Exercise =>
Each record is to be repeated exactly as it stands below.

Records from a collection
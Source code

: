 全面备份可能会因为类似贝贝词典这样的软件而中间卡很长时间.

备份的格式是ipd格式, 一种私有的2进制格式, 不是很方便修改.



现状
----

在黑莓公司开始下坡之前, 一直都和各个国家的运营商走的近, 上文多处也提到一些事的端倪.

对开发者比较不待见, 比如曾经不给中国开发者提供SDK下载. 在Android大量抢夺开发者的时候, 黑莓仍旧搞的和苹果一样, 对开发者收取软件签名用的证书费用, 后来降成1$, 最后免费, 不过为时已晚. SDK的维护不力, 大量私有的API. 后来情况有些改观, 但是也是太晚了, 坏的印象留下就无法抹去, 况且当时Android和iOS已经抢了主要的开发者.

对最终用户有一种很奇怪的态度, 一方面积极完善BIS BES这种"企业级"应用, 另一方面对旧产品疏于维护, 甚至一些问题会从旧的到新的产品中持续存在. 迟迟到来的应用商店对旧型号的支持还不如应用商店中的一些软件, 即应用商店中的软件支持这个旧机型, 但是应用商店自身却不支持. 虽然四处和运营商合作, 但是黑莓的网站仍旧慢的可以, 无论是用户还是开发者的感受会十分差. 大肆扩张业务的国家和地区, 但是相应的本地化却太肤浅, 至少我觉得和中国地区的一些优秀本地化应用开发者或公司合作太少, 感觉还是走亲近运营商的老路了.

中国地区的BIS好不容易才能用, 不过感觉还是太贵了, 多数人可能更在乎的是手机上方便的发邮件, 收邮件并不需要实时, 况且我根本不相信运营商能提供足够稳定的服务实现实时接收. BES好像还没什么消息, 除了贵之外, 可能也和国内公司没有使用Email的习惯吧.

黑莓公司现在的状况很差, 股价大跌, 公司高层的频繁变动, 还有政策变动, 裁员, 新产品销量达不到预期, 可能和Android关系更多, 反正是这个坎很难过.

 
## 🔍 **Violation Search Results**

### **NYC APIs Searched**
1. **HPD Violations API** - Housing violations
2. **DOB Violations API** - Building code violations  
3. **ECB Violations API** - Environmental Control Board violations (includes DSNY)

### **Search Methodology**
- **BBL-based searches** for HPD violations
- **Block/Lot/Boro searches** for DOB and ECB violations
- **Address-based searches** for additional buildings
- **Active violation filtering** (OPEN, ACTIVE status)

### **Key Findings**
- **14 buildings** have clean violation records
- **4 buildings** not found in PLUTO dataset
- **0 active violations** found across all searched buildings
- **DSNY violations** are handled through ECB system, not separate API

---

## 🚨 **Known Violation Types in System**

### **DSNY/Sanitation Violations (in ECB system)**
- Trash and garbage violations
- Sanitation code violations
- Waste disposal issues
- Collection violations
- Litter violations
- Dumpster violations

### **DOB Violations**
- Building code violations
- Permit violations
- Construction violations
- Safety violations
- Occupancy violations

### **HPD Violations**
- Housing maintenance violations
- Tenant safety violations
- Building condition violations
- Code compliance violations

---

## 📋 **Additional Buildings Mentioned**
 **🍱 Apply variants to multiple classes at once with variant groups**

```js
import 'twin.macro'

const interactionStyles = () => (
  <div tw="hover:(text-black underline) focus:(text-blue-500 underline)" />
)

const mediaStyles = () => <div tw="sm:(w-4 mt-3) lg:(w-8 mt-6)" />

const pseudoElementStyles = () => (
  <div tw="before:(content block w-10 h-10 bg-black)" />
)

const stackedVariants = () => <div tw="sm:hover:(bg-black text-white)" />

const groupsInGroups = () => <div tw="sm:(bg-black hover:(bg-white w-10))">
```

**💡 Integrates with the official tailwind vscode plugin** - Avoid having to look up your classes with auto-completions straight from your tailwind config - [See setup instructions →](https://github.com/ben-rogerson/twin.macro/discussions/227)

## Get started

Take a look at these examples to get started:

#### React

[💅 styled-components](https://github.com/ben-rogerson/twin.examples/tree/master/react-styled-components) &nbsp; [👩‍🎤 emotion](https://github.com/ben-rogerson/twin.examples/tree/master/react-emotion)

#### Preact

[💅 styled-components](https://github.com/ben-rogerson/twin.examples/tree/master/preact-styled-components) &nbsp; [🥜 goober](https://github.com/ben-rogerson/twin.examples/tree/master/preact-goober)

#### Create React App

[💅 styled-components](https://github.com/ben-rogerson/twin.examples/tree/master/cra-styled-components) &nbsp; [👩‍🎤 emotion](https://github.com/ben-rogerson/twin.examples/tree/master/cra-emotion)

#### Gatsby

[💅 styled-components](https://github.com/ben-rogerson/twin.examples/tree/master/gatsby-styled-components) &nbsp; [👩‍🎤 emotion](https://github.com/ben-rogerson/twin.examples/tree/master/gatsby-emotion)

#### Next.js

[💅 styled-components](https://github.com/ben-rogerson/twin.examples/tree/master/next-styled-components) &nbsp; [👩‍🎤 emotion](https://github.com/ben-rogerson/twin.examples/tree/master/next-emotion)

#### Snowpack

Task answer =>
Source code

: 全面备份可能会因为类似贝贝词典这样的软件而中间卡很长时间.

备份的格式是ipd格式, 一种私有的2进制格式, 不是很方便修改.



现状
----

在黑莓公司开始下坡之前, 一直都和各个国家的运营商走的近, 上文多处也提到一些事的端倪.

对开发者比较不待见, 比如曾经不给中国开发者提供SDK下载. 在Android大量抢夺开发者的时候, 黑莓仍旧搞的和苹果一样, 对开发者收取软件签名用的证书费用, 后来降成1$, 最后免费, 不过为时已晚. SDK的维护不力, 大量私有的API. 后来情况有些改观, 但是也是太晚了, 坏的印象留下就无法抹去, 况且当时Android和iOS已经抢了主要的开发者.

对最终用户有一种很奇怪的态度, 一方面积极完善BIS BES这种"企业级"应用, 另一方面对旧产品疏于维护, 甚至一些问题会从旧的到新的产品中持续存在. 迟迟到来的应用商店对旧型号的支持还不如应用商店中的一些软件, 即应用商店中的软件支持这个旧机型, 但是应用商店自身却不支持. 虽然四处和运营商合作, 但是黑莓的网站仍旧慢的可以, 无论是用户还是开发者的感受会十分差. 大肆扩张业务的国家和地区, 但是相应的本地化却太肤浅, 至少我觉得和中国地区的一些优秀本地化应用开发者或公司合作太少, 感觉还是走亲近运营商的老路了.

中国地区的BIS好不容易才能用, 不过感觉还是太贵了, 多数人可能更在乎的是手机上方便的发邮件, 收邮件并不需要实时, 况且我根本不相信运营商能提供足够稳定的服务实现实时接收. BES好像还没什么消息, 除了贵之外, 可能也和国内公司没有使用Email的习惯吧.

黑莓公司现在的状况很差, 股价大跌, 公司高层的频繁变动, 还有政策变动, 裁员, 新产品销量达不到预期, 可能和Android关系更多, 反正是这个坎很难过.

 
## 🔍 **Violation Search Results**

### **NYC APIs Searched**
1. **HPD Violations API** - Housing violations
2. **DOB Violations API** - Building code violations  
3. **ECB Violations API** - Environmental Control Board violations (includes DSNY)

### **Search Methodology**
- **BBL-based searches** for HPD violations
- **Block/Lot/Boro searches** for DOB and ECB violations
- **Address-based searches** for additional buildings
- **Active violation filtering** (OPEN, ACTIVE status)

### **Key Findings**
- **14 buildings** have clean violation records
- **4 buildings** not found in PLUTO dataset
- **0 active violations** found across all searched buildings
- **DSNY violations** are handled through ECB system, not separate API

---

## 🚨 **Known Violation Types in System**

### **DSNY/Sanitation Violations (in ECB system)**
- Trash and garbage violations
- Sanitation code violations
- Waste disposal issues
- Collection violations
- Litter violations
- Dumpster violations

### **DOB Violations**
- Building code violations
- Permit violations
- Construction violations
- Safety violations
- Occupancy violations

### **HPD Violations**
- Housing maintenance violations
- Tenant safety violations
- Building condition violations
- Code compliance violations

---

## 📋 **Additional Buildings Mentioned**
 **🍱 Apply variants to multiple classes at once with variant groups**

```js
import 'twin.macro'

const interactionStyles = () => (
  <div tw="hover:(text-black underline) focus:(text-blue-500 underline)" />
)

const mediaStyles = () => <div tw="sm:(w-4 mt-3) lg:(w-8 mt-6)" />

const pseudoElementStyles = () => (
  <div tw="before:(content block w-10 h-10 bg-black)" />
)

const stackedVariants = () => <div tw="sm:hover:(bg-black text-white)" />

const groupsInGroups = () => <div tw="sm:(bg-black hover:(bg-white w-10))">
```

**💡 Integrates with the official tailwind vscode plugin** - Avoid having to look up your classes with auto-completions straight from your tailwind config - [See setup instructions →](https://github.com/ben-rogerson/twin.macro/discussions/227)

## Get started

Take a look at these examples to get started:

#### React

[💅 styled-components](https://github.com/ben-rogerson/twin.examples/tree/master/react-styled-components) &nbsp; [👩‍🎤 emotion](https://github.com/ben-rogerson/twin.examples/tree/master/react-emotion)

#### Preact

[💅 styled-components](https://github.com/ben-rogerson/twin.examples/tree/master/preact-styled-components) &nbsp; [🥜 goober](https://github.com/ben-rogerson/twin.examples/tree/master/preact-goober)

#### Create React App

[💅 styled-components](https://github.com/ben-rogerson/twin.examples/tree/master/cra-styled-components) &nbsp; [👩‍🎤 emotion](https://github.com/ben-rogerson/twin.examples/tree/master/cra-emotion)

#### Gatsby

[💅 styled-components](https://github.com/ben-rogerson/twin.examples/tree/master/gatsby-styled-components) &nbsp; [👩‍🎤 emotion](https://github.com/ben-rogerson/twin.examples/tree/master/gatsby-emotion)

#### Next.js

[💅 styled-components](https://github.com/ben-rogerson/twin.examples/tree/master/next-styled-components) &nbsp; [👩‍🎤 emotion](https://github.com/ben-rogerson/twin.examples/tree/master/next-emotion)

#### Snowpack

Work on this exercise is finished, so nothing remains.